1.
Tijdens het leven van de chemicus en part-time componist Aleksander Borodin (1833-1887) keken Nikolaj Rimski-Korsakov en Aleksander Glasunov al over zijn schouder mee naar zijn enige opera ‘Prins Igor’ en orkestreerden al met zijn toestemming delen ervan. Borodin liet ‘Prins Igor’ echter ten tijde van zijn dood onafgemaakt achter en de compositie werd uiteindelijk door Rimski-Korsakov en Glazunov bewerkt en voltooid voor de wereldpremière van 1890 in St. Petersburg. Van deze versie werd in 1969 in het USSR Bolshoi Theater van Moskou een plaatopname gemaakt onder muzikale leiding van dirigent Mark Ermler. Ermler dirigeerde in het Bolshoi al vanaf 1957 en was pas tussen 1998 en 2000 muzikaal directeur van het gezelschap. Zijn uitvoering van ‘Prins Igor’ blinkt uit in klankschoonheid, waarbij de diepe stemmen domineren en theatraal drama geven aan hun rollen. De bas Ivan Petrov zingt hier de titelrol aan het einde van zijn indrukwekkende carrière. Hij trad tussen 1942 en 1970 bij het Bolshoi in hoofdrollen op en vertolkt de partij van Prins Igor met brede en open stem vol overwicht en standvastigheid. De bas Artur Eisen is de beste Prins Galitski op CD. Hij was tussen 1956 en 1996 solist bij het Bolshoi en zong er grote partijen. Sinister en vol boosaardigheid zingt hij het lied van Igors zwager in de eerste scène van de eerste akte “Tolko b mne dozhdatsya chesti”, georkestreerd door Borodin zelf. Tatiana Tugarinova heeft niet de mooiste sopraan voor Igors echtgenote Jaroslavna, maar vertolkt haar wel tragisch. De Russische tenor Vladimir Atlantov brengt zijn Italiaans lirico-spinto tenor in stelling voor Igors zoon Vladimir en zingt met grote uitdrukkingskracht. Elena Obraztsova zingt Vladimirs geliefde Kontsjakovna met weelderige mezzo en is heerlijk sensueel in de cavatina van de tweede akte “Merknet svet dnevnoi”, georkestreerd door Borodin zelf. De bas Alexander Vedernikov – vader van de gelijknamige dirigent – is ten slotte een schitterende, profundo Koeman Kan Kontsjak. Het koor van het Bolshoi laat uitdrukkelijk van zich horen in de verschillende rollen van Russische prinsen, prinsessen, krijgers en gevangenen, Bojaren, Koeman burgers en schildwachters, Kontsjaks slaven en Kontsjakovna’s maagden. Vanwege de volledigheid én het theatraal dramatische uitvoering de eerste keuze!

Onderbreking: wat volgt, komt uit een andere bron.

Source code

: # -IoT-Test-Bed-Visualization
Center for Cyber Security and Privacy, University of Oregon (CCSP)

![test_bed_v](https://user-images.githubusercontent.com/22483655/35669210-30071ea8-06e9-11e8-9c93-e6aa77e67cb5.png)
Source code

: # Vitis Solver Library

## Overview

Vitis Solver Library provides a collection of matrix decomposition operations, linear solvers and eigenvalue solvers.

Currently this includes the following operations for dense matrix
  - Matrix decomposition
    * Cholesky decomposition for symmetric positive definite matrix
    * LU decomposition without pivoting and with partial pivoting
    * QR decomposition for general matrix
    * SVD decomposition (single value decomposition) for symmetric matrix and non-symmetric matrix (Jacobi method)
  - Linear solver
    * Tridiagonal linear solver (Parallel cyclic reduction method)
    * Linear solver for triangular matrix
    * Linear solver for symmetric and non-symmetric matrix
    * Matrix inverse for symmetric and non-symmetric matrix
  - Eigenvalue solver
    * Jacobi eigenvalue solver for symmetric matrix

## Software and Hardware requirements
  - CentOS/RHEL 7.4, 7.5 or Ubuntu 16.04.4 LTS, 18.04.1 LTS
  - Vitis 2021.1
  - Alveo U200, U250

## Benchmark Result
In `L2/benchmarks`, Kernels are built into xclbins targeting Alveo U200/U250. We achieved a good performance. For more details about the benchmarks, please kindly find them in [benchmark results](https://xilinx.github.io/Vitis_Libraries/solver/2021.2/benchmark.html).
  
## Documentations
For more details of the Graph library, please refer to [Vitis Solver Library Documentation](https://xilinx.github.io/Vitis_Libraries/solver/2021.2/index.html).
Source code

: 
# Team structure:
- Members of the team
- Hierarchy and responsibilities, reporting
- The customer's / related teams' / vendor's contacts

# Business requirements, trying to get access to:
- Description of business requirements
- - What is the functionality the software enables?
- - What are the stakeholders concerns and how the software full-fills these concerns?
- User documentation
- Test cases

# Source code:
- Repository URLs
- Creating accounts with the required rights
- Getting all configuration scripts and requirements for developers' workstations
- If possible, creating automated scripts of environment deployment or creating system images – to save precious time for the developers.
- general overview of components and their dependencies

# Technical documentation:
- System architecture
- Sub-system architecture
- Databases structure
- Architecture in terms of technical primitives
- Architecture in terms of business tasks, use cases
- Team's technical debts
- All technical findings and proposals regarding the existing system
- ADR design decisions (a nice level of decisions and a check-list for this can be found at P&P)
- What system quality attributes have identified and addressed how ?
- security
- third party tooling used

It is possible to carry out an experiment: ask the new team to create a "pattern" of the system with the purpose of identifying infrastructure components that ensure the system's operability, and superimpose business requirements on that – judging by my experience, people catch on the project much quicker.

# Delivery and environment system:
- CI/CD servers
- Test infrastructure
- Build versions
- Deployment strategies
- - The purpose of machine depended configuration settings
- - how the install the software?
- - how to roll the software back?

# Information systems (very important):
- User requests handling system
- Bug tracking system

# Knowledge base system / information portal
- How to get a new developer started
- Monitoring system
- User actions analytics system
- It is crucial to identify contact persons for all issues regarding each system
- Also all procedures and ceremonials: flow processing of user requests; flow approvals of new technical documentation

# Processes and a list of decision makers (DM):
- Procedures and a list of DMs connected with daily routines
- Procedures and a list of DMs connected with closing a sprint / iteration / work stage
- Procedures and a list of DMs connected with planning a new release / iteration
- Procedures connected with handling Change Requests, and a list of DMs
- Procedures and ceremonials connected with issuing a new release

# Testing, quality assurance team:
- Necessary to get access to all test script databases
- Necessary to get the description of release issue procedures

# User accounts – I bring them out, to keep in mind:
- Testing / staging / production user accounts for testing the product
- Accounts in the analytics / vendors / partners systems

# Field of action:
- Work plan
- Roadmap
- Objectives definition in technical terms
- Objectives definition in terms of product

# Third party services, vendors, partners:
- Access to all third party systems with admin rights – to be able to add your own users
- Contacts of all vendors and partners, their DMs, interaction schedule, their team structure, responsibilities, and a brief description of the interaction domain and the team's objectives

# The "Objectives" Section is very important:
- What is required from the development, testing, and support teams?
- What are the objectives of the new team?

BMG-Melodiya 74321 29346-2 (3CDs)
2.
De Bulgaarse dirigent Emil Tchakarov (1948-1991) richtte in 1986 het Sofia Festival Orchestra op. Eind jaren tachtig tekende hij een contract bij Sony om met dit orkest zes Russische opera’s op te nemen. Eén daarvan was ‘Prins Igor’ die in juli 1987 werd gemaakt in het Nationale Paleis voor Cultuur in de Bulgaarse hoofdstad Sofia. Ook hier de complete opera met de aanvullingen van Rimski-Korsakov en Glazunov. Tchakarov dirigeerde de opname vier jaren voor zijn overlijden op zijn 43ste in Parijs. Hij geeft met het Sofia Festival Orchestra een romantische, spannende en verzorgde lezing en zijn tempi zijn rustiger dan die van Ermler. Verder had hij een uitstekende cast tot zijn beschikking, ook al zijn het minder sterke portretten dan bij Ermler en Melik-Pashayev (zie 3.). De Kroatische bas-bariton Boris Martinovich zingt met zijn 31 jaar een kernachtige Igor ook al bezit zijn karakter minder autoriteit dan Petrov en Ivanov (zie 3.). De overige rollen werden vertolkt door Bulgaarse zangers. Stefka Evstatieva had één van de mooiste spintosopranen van de jaren tachtig en was hier nog geen 40 jaar. Zij is – met Smolenskaya (zie 3.) – de meest aantrekkelijke Jaroslavna op CD. Haar arioso in de tweede scène van de eerste akte “Akh, gde ti, gde ti, prezhnyaya pora” – georkestreerd door Rimski-Korsakov – zingt zij prachtig warm. De bas Nicola Ghiuselev is een breed bulderende Galitski. Het verliefde paar is met de tenor Kaludi Kaludov als Vladimir en de mezzo Alexandrina Milcheva als Kontsjakovna lyrisch bezet. De bas Nicolai Ghiaurov is een fantastische, korrelige Khan Kontsjak. Een tweede plaats met stip!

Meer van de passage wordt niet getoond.